Retomando a discussão acerca da competência comunicativa, Savignon (1976, p. 5) aponta:

Competência comunicativa não é um método. É uma maneira de descrever o que um falante nativo sabe que permite que ele interaja eficazmente com outros falantes nativos. Esse tipo de interação é, por definição, espontânea, ou seja, não é ensaiada. Requer muito mais do que o conhecimento do código linguístico. O falante nativo sabe não apenas como dizer algo, mas o que dizer e quando dizer. 32

Observamos que a definição da autora é pautada na interação espontânea entre nativos, ou seja, na comunicação real. Ela salienta três aspectos fundamentais da competência comunicativa: como, o quê e quando dizer. Nesse sentido, é preciso atentar à forma (como), ao significado (o quê) e ao uso (quando), conforme também recomendado por Larsen- Freeman (2001).

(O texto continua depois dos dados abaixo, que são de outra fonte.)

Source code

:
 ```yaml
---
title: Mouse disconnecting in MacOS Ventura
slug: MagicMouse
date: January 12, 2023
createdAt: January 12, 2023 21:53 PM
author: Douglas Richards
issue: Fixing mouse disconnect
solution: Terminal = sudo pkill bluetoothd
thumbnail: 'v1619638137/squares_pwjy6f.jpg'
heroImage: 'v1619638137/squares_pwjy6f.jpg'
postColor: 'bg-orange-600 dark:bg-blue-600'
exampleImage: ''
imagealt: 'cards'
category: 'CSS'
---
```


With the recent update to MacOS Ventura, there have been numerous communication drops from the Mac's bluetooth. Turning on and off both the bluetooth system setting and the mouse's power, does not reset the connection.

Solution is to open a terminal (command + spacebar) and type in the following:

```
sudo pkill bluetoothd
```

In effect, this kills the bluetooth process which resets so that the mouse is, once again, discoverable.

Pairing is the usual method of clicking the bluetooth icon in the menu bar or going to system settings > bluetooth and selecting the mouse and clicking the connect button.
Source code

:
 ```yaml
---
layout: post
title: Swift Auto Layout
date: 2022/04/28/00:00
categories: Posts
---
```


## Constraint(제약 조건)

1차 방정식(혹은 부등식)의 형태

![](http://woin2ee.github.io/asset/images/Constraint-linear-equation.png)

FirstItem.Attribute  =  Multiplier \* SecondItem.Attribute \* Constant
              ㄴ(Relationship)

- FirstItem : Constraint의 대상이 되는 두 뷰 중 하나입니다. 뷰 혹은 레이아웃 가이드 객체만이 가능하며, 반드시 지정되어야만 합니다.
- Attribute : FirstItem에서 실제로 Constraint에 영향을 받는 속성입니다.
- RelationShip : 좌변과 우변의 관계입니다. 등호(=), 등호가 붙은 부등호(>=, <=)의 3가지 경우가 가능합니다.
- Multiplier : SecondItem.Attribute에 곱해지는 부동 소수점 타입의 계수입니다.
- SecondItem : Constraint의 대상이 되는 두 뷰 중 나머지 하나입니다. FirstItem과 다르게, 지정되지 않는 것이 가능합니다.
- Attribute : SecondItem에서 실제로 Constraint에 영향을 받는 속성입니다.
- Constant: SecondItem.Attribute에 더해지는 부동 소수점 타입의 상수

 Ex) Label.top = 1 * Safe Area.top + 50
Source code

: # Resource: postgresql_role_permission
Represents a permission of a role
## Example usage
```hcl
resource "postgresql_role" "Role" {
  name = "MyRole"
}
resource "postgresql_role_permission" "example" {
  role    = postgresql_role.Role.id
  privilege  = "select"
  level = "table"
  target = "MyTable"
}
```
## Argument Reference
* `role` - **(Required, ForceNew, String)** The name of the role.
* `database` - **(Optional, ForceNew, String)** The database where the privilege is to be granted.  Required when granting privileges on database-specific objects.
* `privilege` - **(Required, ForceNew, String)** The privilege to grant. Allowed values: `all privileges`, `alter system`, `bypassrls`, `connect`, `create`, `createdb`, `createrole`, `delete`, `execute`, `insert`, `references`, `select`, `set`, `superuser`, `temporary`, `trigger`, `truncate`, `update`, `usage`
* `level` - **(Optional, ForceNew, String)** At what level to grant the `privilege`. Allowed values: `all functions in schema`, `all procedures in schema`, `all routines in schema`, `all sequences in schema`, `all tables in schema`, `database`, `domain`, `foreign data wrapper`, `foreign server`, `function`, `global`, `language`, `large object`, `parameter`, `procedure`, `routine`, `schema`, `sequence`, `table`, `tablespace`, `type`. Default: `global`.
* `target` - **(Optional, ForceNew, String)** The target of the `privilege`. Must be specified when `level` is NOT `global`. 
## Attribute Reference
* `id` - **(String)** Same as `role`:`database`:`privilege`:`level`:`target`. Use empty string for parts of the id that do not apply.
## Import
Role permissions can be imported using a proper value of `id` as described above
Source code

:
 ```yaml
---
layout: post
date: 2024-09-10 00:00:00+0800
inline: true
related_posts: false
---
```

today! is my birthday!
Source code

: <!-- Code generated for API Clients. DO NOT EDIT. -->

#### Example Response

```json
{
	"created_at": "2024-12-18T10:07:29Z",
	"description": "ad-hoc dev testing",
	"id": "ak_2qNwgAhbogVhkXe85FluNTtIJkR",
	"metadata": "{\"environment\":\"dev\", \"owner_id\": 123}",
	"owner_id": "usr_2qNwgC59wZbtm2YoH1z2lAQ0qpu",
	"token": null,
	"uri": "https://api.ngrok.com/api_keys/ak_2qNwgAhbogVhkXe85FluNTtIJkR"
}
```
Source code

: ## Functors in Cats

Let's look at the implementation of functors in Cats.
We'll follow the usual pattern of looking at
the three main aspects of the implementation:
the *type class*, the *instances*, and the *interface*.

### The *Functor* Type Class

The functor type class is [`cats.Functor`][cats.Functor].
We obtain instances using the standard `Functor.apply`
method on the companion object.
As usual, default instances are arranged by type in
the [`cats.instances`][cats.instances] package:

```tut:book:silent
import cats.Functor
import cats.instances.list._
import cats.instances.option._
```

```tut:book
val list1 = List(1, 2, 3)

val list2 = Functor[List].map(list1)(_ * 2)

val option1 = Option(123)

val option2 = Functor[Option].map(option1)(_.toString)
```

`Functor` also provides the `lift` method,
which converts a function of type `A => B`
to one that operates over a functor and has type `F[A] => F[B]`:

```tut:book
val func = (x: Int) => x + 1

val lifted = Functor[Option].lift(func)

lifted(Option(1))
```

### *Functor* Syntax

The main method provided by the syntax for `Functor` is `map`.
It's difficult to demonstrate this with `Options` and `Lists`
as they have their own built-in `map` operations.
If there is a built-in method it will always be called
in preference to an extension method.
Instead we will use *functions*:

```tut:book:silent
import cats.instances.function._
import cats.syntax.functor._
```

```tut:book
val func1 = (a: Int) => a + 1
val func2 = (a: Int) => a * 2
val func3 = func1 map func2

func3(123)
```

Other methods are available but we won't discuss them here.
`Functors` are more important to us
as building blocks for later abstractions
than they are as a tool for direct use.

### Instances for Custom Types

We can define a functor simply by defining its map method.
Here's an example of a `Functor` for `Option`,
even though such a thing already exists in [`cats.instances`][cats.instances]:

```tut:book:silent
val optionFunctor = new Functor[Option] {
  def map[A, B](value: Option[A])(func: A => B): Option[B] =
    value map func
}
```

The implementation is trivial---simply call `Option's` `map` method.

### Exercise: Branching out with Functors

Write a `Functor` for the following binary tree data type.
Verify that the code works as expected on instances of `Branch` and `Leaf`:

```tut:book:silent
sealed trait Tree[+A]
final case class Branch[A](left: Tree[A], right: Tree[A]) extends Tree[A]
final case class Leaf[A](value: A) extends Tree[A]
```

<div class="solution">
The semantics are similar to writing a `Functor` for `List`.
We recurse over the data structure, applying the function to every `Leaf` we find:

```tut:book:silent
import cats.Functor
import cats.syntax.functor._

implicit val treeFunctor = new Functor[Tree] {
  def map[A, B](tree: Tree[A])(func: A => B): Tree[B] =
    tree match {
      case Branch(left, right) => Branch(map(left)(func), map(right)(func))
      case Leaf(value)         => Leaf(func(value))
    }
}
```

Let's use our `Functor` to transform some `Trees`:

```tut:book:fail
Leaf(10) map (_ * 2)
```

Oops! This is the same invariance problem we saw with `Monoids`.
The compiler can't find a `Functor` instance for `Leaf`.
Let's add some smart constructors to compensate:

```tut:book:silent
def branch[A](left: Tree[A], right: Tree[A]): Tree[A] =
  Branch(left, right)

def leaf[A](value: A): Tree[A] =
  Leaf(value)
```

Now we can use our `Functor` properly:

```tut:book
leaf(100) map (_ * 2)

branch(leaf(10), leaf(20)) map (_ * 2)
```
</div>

Com o desenvolvimento da área de Linguística Aplicada e de pesquisas envolvendo o conceito da competência comunicativa, alguns modelos foram propostos, e talvez o mais conhecido e utilizado seja o de Canale e Swain (1980), ampliado por Canale em 1983. É importante ressaltar que o objetivo dos autores não foi a criação de um modelo, mas a apresentação de um arcabouço teórico voltado para a área de ensino-aprendizagem de línguas.

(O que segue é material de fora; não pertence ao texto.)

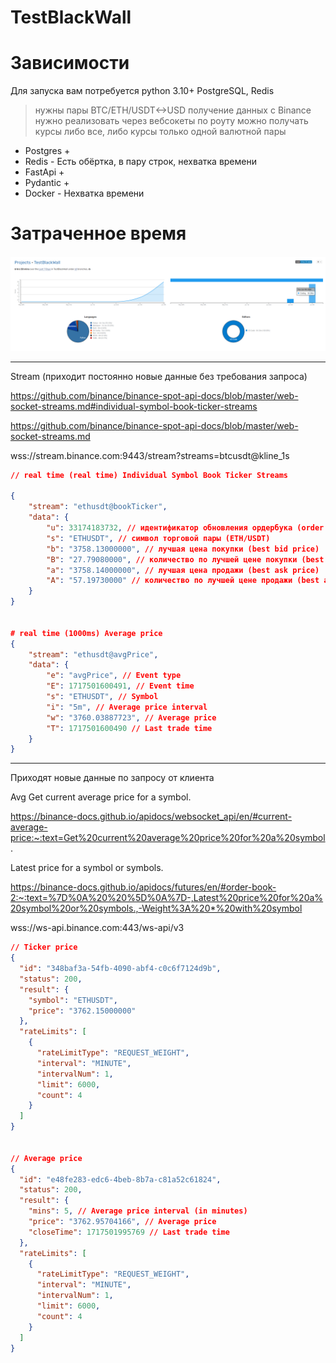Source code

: # TestBlackWall

# Зависимости

Для запуска вам потребуется python 3.10+
PostgreSQL, Redis


> нужны пары BTC/ETH/USDT<->USD
получение данных с Binance нужно реализовать через вебсокеты
по роуту можно получать курсы либо все, либо курсы только одной валютной пары


* Postgres +
* Redis - Есть обёртка, в пару строк, нехватка времени
* FastApi +
* Pydantic +
* Docker - Нехватка времени

# Затраченное время

![timemsg](assets/time.png)

--- 

Stream (приходит постоянно новые данные без требования запроса)

https://github.com/binance/binance-spot-api-docs/blob/master/web-socket-streams.md#individual-symbol-book-ticker-streams

https://github.com/binance/binance-spot-api-docs/blob/master/web-socket-streams.md

wss://stream.binance.com:9443/stream?streams=btcusdt@kline_1s
```json 
// real time (real time) Individual Symbol Book Ticker Streams

{
    "stream": "ethusdt@bookTicker",
    "data": {
        "u": 33174183732, // идентификатор обновления ордербука (order book updateId)
        "s": "ETHUSDT", // символ торговой пары (ETH/USDT)
        "b": "3758.13000000", // лучшая цена покупки (best bid price)
        "B": "27.79080000", // количество по лучшей цене покупки (best bid quantity)
        "a": "3758.14000000", // лучшая цена продажи (best ask price)
        "A": "57.19730000" // количество по лучшей цене продажи (best ask quantity)
    }
}


# real time (1000ms) Average price 
{
    "stream": "ethusdt@avgPrice",
    "data": {
        "e": "avgPrice", // Event type
        "E": 1717501600491, // Event time
        "s": "ETHUSDT", // Symbol
        "i": "5m", // Average price interval
        "w": "3760.03887723", // Average price
        "T": 1717501600490 // Last trade time
    }
}
```

-----------

Приходят новые данные по запросу от клиента

Avg Get current average price for a symbol.

https://binance-docs.github.io/apidocs/websocket_api/en/#current-average-price:~:text=Get%20current%20average%20price%20for%20a%20symbol.

Latest price for a symbol or symbols.

https://binance-docs.github.io/apidocs/futures/en/#order-book-2:~:text=%7D%0A%20%20%5D%0A%7D-,Latest%20price%20for%20a%20symbol%20or%20symbols.,-Weight%3A%20*%20with%20symbol

wss://ws-api.binance.com:443/ws-api/v3

```json
// Ticker price
{
  "id": "348baf3a-54fb-4090-abf4-c0c6f7124d9b",
  "status": 200,
  "result": {
    "symbol": "ETHUSDT",
    "price": "3762.15000000"
  },
  "rateLimits": [
    {
      "rateLimitType": "REQUEST_WEIGHT",
      "interval": "MINUTE",
      "intervalNum": 1,
      "limit": 6000,
      "count": 4
    }
  ]
}


// Average price
{
  "id": "e48fe283-edc6-4beb-8b7a-c81a52c61824",
  "status": 200,
  "result": {
    "mins": 5, // Average price interval (in minutes) 
    "price": "3762.95704166", // Average price
    "closeTime": 1717501995769 // Last trade time
  },
  "rateLimits": [
    {
      "rateLimitType": "REQUEST_WEIGHT",
      "interval": "MINUTE",
      "intervalNum": 1,
      "limit": 6000,
      "count": 4
    }
  ]
}
```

31 No original: Instead, they appear to shift gradually from words to grammar. (p. 104) 32

Communicative competence is not a method. It is a way of describing what it is a native speaker knows which enables him to interact effectively with other native speakers. This kind of interaction is, by definition, spontaneous, i.e. unrehearsed. It requires much more than a knowledge of the linguistic code. The native speaker knows not only how to say something but what to say and when to say it.

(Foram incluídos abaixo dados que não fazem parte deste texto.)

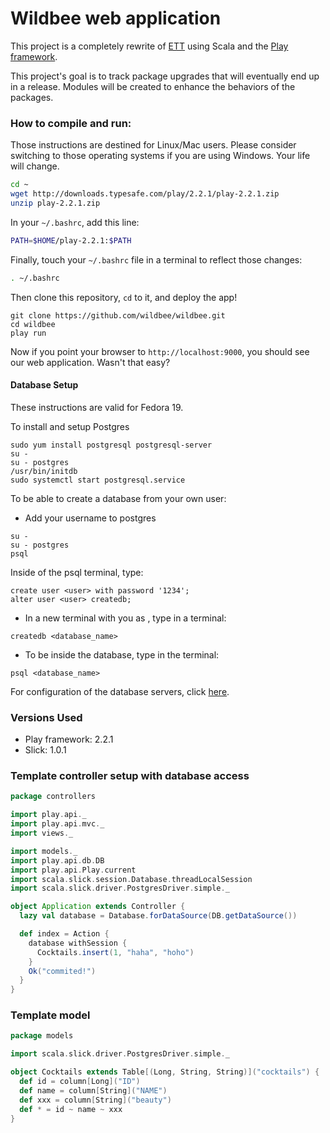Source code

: Wildbee web application
=====================================
This project is a completely rewrite of [ETT][ETT] using Scala and the
[Play framework][playframework].

This project's goal is to track package upgrades that will eventually end up
in a release. Modules will be created to enhance the behaviors of the packages.

### How to compile and run:
Those instructions are destined for Linux/Mac users. Please consider switching
to those operating systems if you are using Windows. Your life will change.
```bash
cd ~
wget http://downloads.typesafe.com/play/2.2.1/play-2.2.1.zip
unzip play-2.2.1.zip
```

In your `~/.bashrc`, add this line:
```bash
PATH=$HOME/play-2.2.1:$PATH
```

Finally, touch your `~/.bashrc` file in a terminal to reflect those changes:
```bash
. ~/.bashrc
```

Then clone this repository, `cd` to it, and deploy the app!
```bashrc
git clone https://github.com/wildbee/wildbee.git
cd wildbee
play run
```

Now if you point your browser to `http://localhost:9000`, you should see our web
application. Wasn't that easy?

#### Database Setup
These instructions are valid for Fedora 19.

To install and setup Postgres
```
sudo yum install postgresql postgresql-server
su -
su - postgres
/usr/bin/initdb
sudo systemctl start postgresql.service
```

To be able to create a database from your own user:
- Add your username to postgres
```
su -
su - postgres
psql
```
Inside of the psql terminal, type:
```
create user <user> with password '1234';
alter user <user> createdb;
```

- In a new terminal with you as <user>, type in a terminal:
```
createdb <database_name>
```

- To be inside the database, type in the terminal:
```
psql <database_name>
```

For configuration of the database servers, click [here][scaladatabase].

### Versions Used
- Play framework: 2.2.1
- Slick: 1.0.1

[ETT]: https://github.com/liweinan/ett
[playframework]: http://www.playframework.com/
[scaladatabase]: http://www.playframework.com/documentation/2.2.1/ScalaDatabase

### Template controller setup with database access
```scala
package controllers

import play.api._
import play.api.mvc._
import views._

import models._
import play.api.db.DB
import play.api.Play.current
import scala.slick.session.Database.threadLocalSession
import scala.slick.driver.PostgresDriver.simple._

object Application extends Controller {
  lazy val database = Database.forDataSource(DB.getDataSource())

  def index = Action {
    database withSession {
      Cocktails.insert(1, "haha", "hoho")
    }
    Ok("commited!")
  }
}
```

### Template model
```scala
package models

import scala.slick.driver.PostgresDriver.simple._

object Cocktails extends Table[(Long, String, String)]("cocktails") {
  def id = column[Long]("ID")
  def name = column[String]("NAME")
  def xxx = column[String]("beauty")
  def * = id ~ name ~ xxx
}
```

Pautando-nos em Canale (1983) e Savignon (2001), procuramos organizar os conceitos das quatro competências mencionadas. A gramatical está relacionada ao domínio das formas linguísticas, das regras e estruturas da línguas. A competência discursiva privilegia o cuidado com a coesão e coerência, de modo que o usuário precisa combinar forma e sentido para estruturar um texto falado ou escrito, adequado aos diferentes gêneros. Na competência sociolinguística, o foco está no uso apropriado da língua em diferentes contextos e envolvendo diversos aspectos, como o estilo ou o papel dos participantes, o propósito, as normas e convenções da interação. A competência estratégica é composta de estratégias verbais e não verbais que podem ser usadas quando há uma falha na comunicação, como o esquecimento de uma ideia ou aspecto linguístico, ou até mesmo por alguma falha em outras áreas da competência comunicativa

Julgamos que, para o escopo da competência comunicativa, a proposta de abranger as quatro competências que a compõem seja bastante pertinente. No entanto, cabe ressaltar que na perspectiva de gramática como habilidade defendida por Larsen-Freeman (2003), a gramática não é uma única competência (embora a autora não use essa terminologia), mas engloba todas as outras, uma vez que não está relacionada apenas às regras linguísticas, mas também ao sentido e ao uso, ou seja, quando (e quanto) a forma está apropriada a determinado contexto.